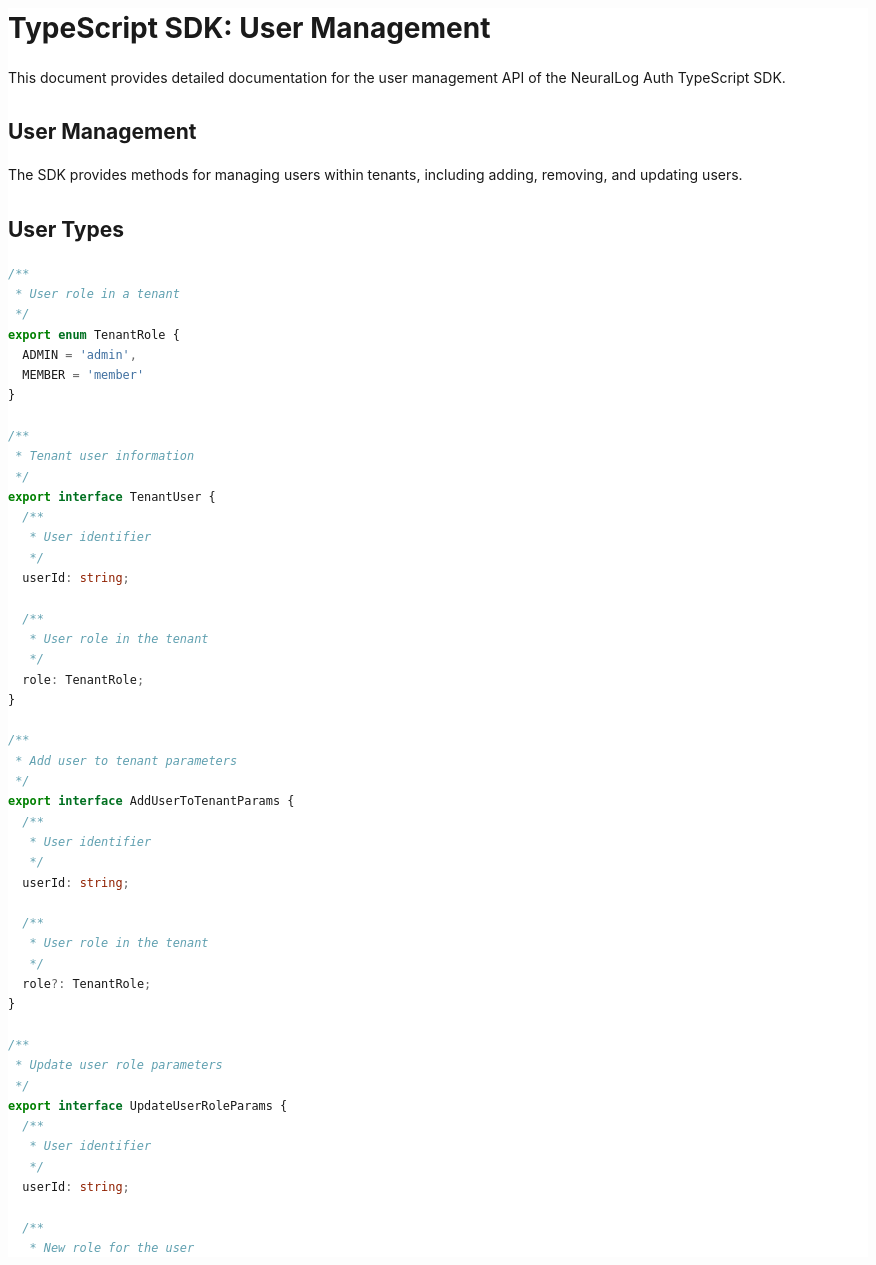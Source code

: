 # TypeScript SDK: User Management

This document provides detailed documentation for the user management API of the NeuralLog Auth TypeScript SDK.

## User Management

The SDK provides methods for managing users within tenants, including adding, removing, and updating users.

## User Types

```typescript
/**
 * User role in a tenant
 */
export enum TenantRole {
  ADMIN = 'admin',
  MEMBER = 'member'
}

/**
 * Tenant user information
 */
export interface TenantUser {
  /**
   * User identifier
   */
  userId: string;

  /**
   * User role in the tenant
   */
  role: TenantRole;
}

/**
 * Add user to tenant parameters
 */
export interface AddUserToTenantParams {
  /**
   * User identifier
   */
  userId: string;

  /**
   * User role in the tenant
   */
  role?: TenantRole;
}

/**
 * Update user role parameters
 */
export interface UpdateUserRoleParams {
  /**
   * User identifier
   */
  userId: string;

  /**
   * New role for the user
```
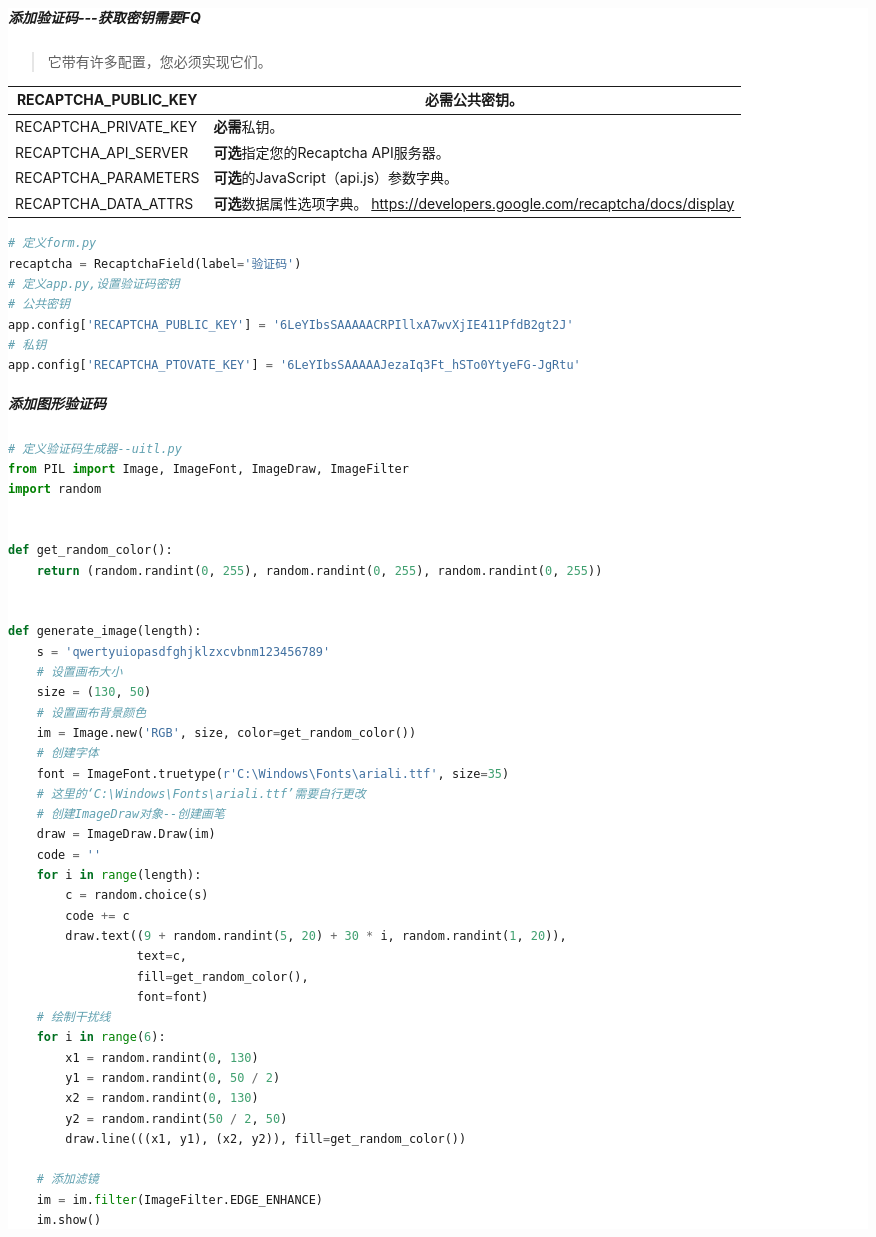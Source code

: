 ##### 添加验证码---获取密钥需要FQ

> 它带有许多配置，您必须实现它们。

| RECAPTCHA_PUBLIC_KEY  | **必需**公共密钥。                                           |
| --------------------- | ------------------------------------------------------------ |
| RECAPTCHA_PRIVATE_KEY | **必需**私钥。                                               |
| RECAPTCHA_API_SERVER  | **可选**指定您的Recaptcha API服务器。                        |
| RECAPTCHA_PARAMETERS  | **可选**的JavaScript（api.js）参数字典。                     |
| RECAPTCHA_DATA_ATTRS  | **可选**数据属性选项字典。 https://developers.google.com/recaptcha/docs/display |

```python
# 定义form.py
recaptcha = RecaptchaField(label='验证码')
# 定义app.py,设置验证码密钥
# 公共密钥
app.config['RECAPTCHA_PUBLIC_KEY'] = '6LeYIbsSAAAAACRPIllxA7wvXjIE411PfdB2gt2J'
# 私钥
app.config['RECAPTCHA_PTOVATE_KEY'] = '6LeYIbsSAAAAAJezaIq3Ft_hSTo0YtyeFG-JgRtu'
```

##### 添加图形验证码

```python
# 定义验证码生成器--uitl.py
from PIL import Image, ImageFont, ImageDraw, ImageFilter
import random


def get_random_color():
    return (random.randint(0, 255), random.randint(0, 255), random.randint(0, 255))


def generate_image(length):
    s = 'qwertyuiopasdfghjklzxcvbnm123456789'
    # 设置画布大小
    size = (130, 50)
    # 设置画布背景颜色
    im = Image.new('RGB', size, color=get_random_color())
    # 创建字体
    font = ImageFont.truetype(r'C:\Windows\Fonts\ariali.ttf', size=35)
    # 这里的‘C:\Windows\Fonts\ariali.ttf’需要自行更改
    # 创建ImageDraw对象--创建画笔
    draw = ImageDraw.Draw(im)
    code = ''
    for i in range(length):
        c = random.choice(s)
        code += c
        draw.text((9 + random.randint(5, 20) + 30 * i, random.randint(1, 20)),
                  text=c,
                  fill=get_random_color(),
                  font=font)
    # 绘制干扰线
    for i in range(6):
        x1 = random.randint(0, 130)
        y1 = random.randint(0, 50 / 2)
        x2 = random.randint(0, 130)
        y2 = random.randint(50 / 2, 50)
        draw.line(((x1, y1), (x2, y2)), fill=get_random_color())

    # 添加滤镜
    im = im.filter(ImageFilter.EDGE_ENHANCE)
    im.show()
```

Instructions to follow -> Leave the pictures out and output all of the data verbatim.

Response area ->
Source code

: # TypeScript SDK: User Management

This document provides detailed documentation for the user management API of the NeuralLog Auth TypeScript SDK.

## User Management

The SDK provides methods for managing users within tenants, including adding, removing, and updating users.

## User Types

```typescript
/**
 * User role in a tenant
 */
export enum TenantRole {
  ADMIN = 'admin',
  MEMBER = 'member'
}

/**
 * Tenant user information
 */
export interface TenantUser {
  /**
   * User identifier
   */
  userId: string;

  /**
   * User role in the tenant
   */
  role: TenantRole;
}

/**
 * Add user to tenant parameters
 */
export interface AddUserToTenantParams {
  /**
   * User identifier
   */
  userId: string;

  /**
   * User role in the tenant
   */
  role?: TenantRole;
}

/**
 * Update user role parameters
 */
export interface UpdateUserRoleParams {
  /**
   * User identifier
   */
  userId: string;

  /**
   * New role for the user
```
Source code

: ##### 添加验证码---获取密钥需要FQ

> 它带有许多配置，您必须实现它们。

| RECAPTCHA_PUBLIC_KEY  | **必需**公共密钥。                                           |
| --------------------- | ------------------------------------------------------------ |
| RECAPTCHA_PRIVATE_KEY | **必需**私钥。                                               |
| RECAPTCHA_API_SERVER  | **可选**指定您的Recaptcha API服务器。                        |
| RECAPTCHA_PARAMETERS  | **可选**的JavaScript（api.js）参数字典。                     |
| RECAPTCHA_DATA_ATTRS  | **可选**数据属性选项字典。 https://developers.google.com/recaptcha/docs/display |

```python
# 定义form.py
recaptcha = RecaptchaField(label='验证码')
# 定义app.py,设置验证码密钥
# 公共密钥
app.config['RECAPTCHA_PUBLIC_KEY'] = '6LeYIbsSAAAAACRPIllxA7wvXjIE411PfdB2gt2J'
# 私钥
app.config['RECAPTCHA_PTOVATE_KEY'] = '6LeYIbsSAAAAAJezaIq3Ft_hSTo0YtyeFG-JgRtu'
```

##### 添加图形验证码

```python
# 定义验证码生成器--uitl.py
from PIL import Image, ImageFont, ImageDraw, ImageFilter
import random


def get_random_color():
    return (random.randint(0, 255), random.randint(0, 255), random.randint(0, 255))


def generate_image(length):
    s = 'qwertyuiopasdfghjklzxcvbnm123456789'
    # 设置画布大小
    size = (130, 50)
    # 设置画布背景颜色
    im = Image.new('RGB', size, color=get_random_color())
    # 创建字体
    font = ImageFont.truetype(r'C:\Windows\Fonts\ariali.ttf', size=35)
    # 这里的‘C:\Windows\Fonts\ariali.ttf’需要自行更改
    # 创建ImageDraw对象--创建画笔
    draw = ImageDraw.Draw(im)
    code = ''
    for i in range(length):
        c = random.choice(s)
        code += c
        draw.text((9 + random.randint(5, 20) + 30 * i, random.randint(1, 20)),
                  text=c,
                  fill=get_random_color(),
                  font=font)
    # 绘制干扰线
    for i in range(6):
        x1 = random.randint(0, 130)
        y1 = random.randint(0, 50 / 2)
        x2 = random.randint(0, 130)
        y2 = random.randint(50 / 2, 50)
        draw.line(((x1, y1), (x2, y2)), fill=get_random_color())

    # 添加滤镜
    im = im.filter(ImageFilter.EDGE_ENHANCE)
    im.show()
```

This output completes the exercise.